*** Opening of DATA FOR PROCESSING ***
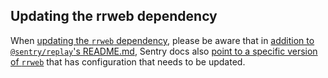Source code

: ## Updating the rrweb dependency

When [updating the `rrweb` dependency](https://github.com/getsentry/sentry-javascript/blob/a493aa6a46555b944c8d896a2164bcd8b11caaf5/packages/replay/package.json?plain=1#LL55),
please be aware that in [addition to `@sentry/replay`'s README.md](https://github.com/getsentry/sentry-javascript/blob/a493aa6a46555b944c8d896a2164bcd8b11caaf5/packages/replay/README.md?plain=1#LL204),
Sentry docs also [point to a specific version of `rrweb`](https://github.com/getsentry/sentry-docs/blob/d6adadffc9e468ba777ccc733e69c373181237c9/src/platforms/javascript/common/session-replay/configuration.mdx?plain=1#LL49) that has configuration that needs to be updated.
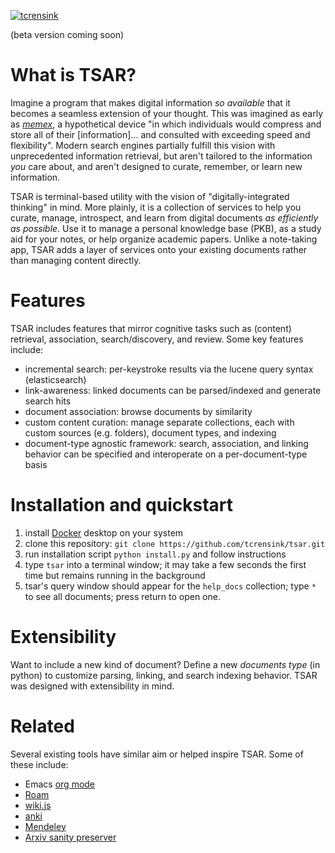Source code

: 
[![tcrensink](https://circleci.com/gh/tcrensink/tsar.svg?style=shield)](https://app.circleci.com/pipelines/github/tcrensink/tsar/)

(beta version coming soon)

# What is TSAR?
Imagine a program that makes digital information *so available* that it becomes a seamless extension of your thought.  This was imagined as early as [*memex*](https://en.wikipedia.org/wiki/Memex), a hypothetical device "in which individuals would compress and store all of their [information]... and consulted with exceeding speed and flexibility".  Modern search engines partially fulfill this vision with unprecedented information retrieval, but aren't tailored to the information *you* care about, and aren't designed to curate, remember, or learn new information.

TSAR is terminal-based utility with the vision of "digitally-integrated thinking" in mind.  More plainly, it is a collection of services to help you curate, manage, introspect, and learn from digital documents *as efficiently as possible*. Use it to manage a personal knowledge base (PKB), as a study aid for your notes, or help organize academic papers.  Unlike a note-taking app, TSAR adds a layer of services onto your existing documents rather than managing content directly.

# Features
TSAR includes features that mirror cognitive tasks such as (content) retrieval, association, search/discovery, and review.  Some key features include:
- incremental search: per-keystroke results via the lucene query syntax (elasticsearch)
- link-awareness: linked documents can be parsed/indexed and generate search hits
- document association: browse documents by similarity
- custom content curation: manage separate collections, each with custom sources (e.g. folders), document types, and indexing
- document-type agnostic framework: search, association, and linking behavior can be specified and interoperate on a per-document-type basis

# Installation and quickstart
1. install [Docker](https://www.docker.com/get-started) desktop on your system
2. clone this repository: `git clone https://github.com/tcrensink/tsar.git`
3. run installation script `python install.py` and follow instructions
4. type `tsar` into a terminal window; it may take a few seconds the first time but remains running in the background
5. tsar's query window should appear for the `help_docs` collection; type `*` to see all documents; press return to open one.

# Extensibility
Want to include a new kind of document?  Define a new *documents type* (in python) to customize parsing, linking, and search indexing behavior.  TSAR was designed with extensibility in mind.

# Related
Several existing tools have similar aim or helped inspire TSAR.  Some of these include:

- Emacs [org mode](https://orgmode.org)
- [Roam](https://roamresearch.com)
- [wiki.js](https://wiki.js.org)
- [anki](https://www.google.com/search?client=safari&rls=en&q=anki&ie=UTF-8&oe=UTF-8)
- [Mendeley](https://www.mendeley.com/?interaction_required=true)
- [Arxiv sanity preserver](https://www.google.com/search?client=safari&rls=en&q=arxiv+sanity+preserver&ie=UTF-8&oe=UTF-8)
*** Close of DATA FOR PROCESSING ***
### ABOUT THIS TASK
Each line of the data that holds the word "safari" should be copied.

### WRITTEN ANSWER
- [anki](https://www.google.com/search?client=safari&rls=en&q=anki&ie=UTF-8&oe=UTF-8)
- [Arxiv sanity preserver](https://www.google.com/search?client=safari&rls=en&q=arxiv+sanity+preserver&ie=UTF-8&oe=UTF-8)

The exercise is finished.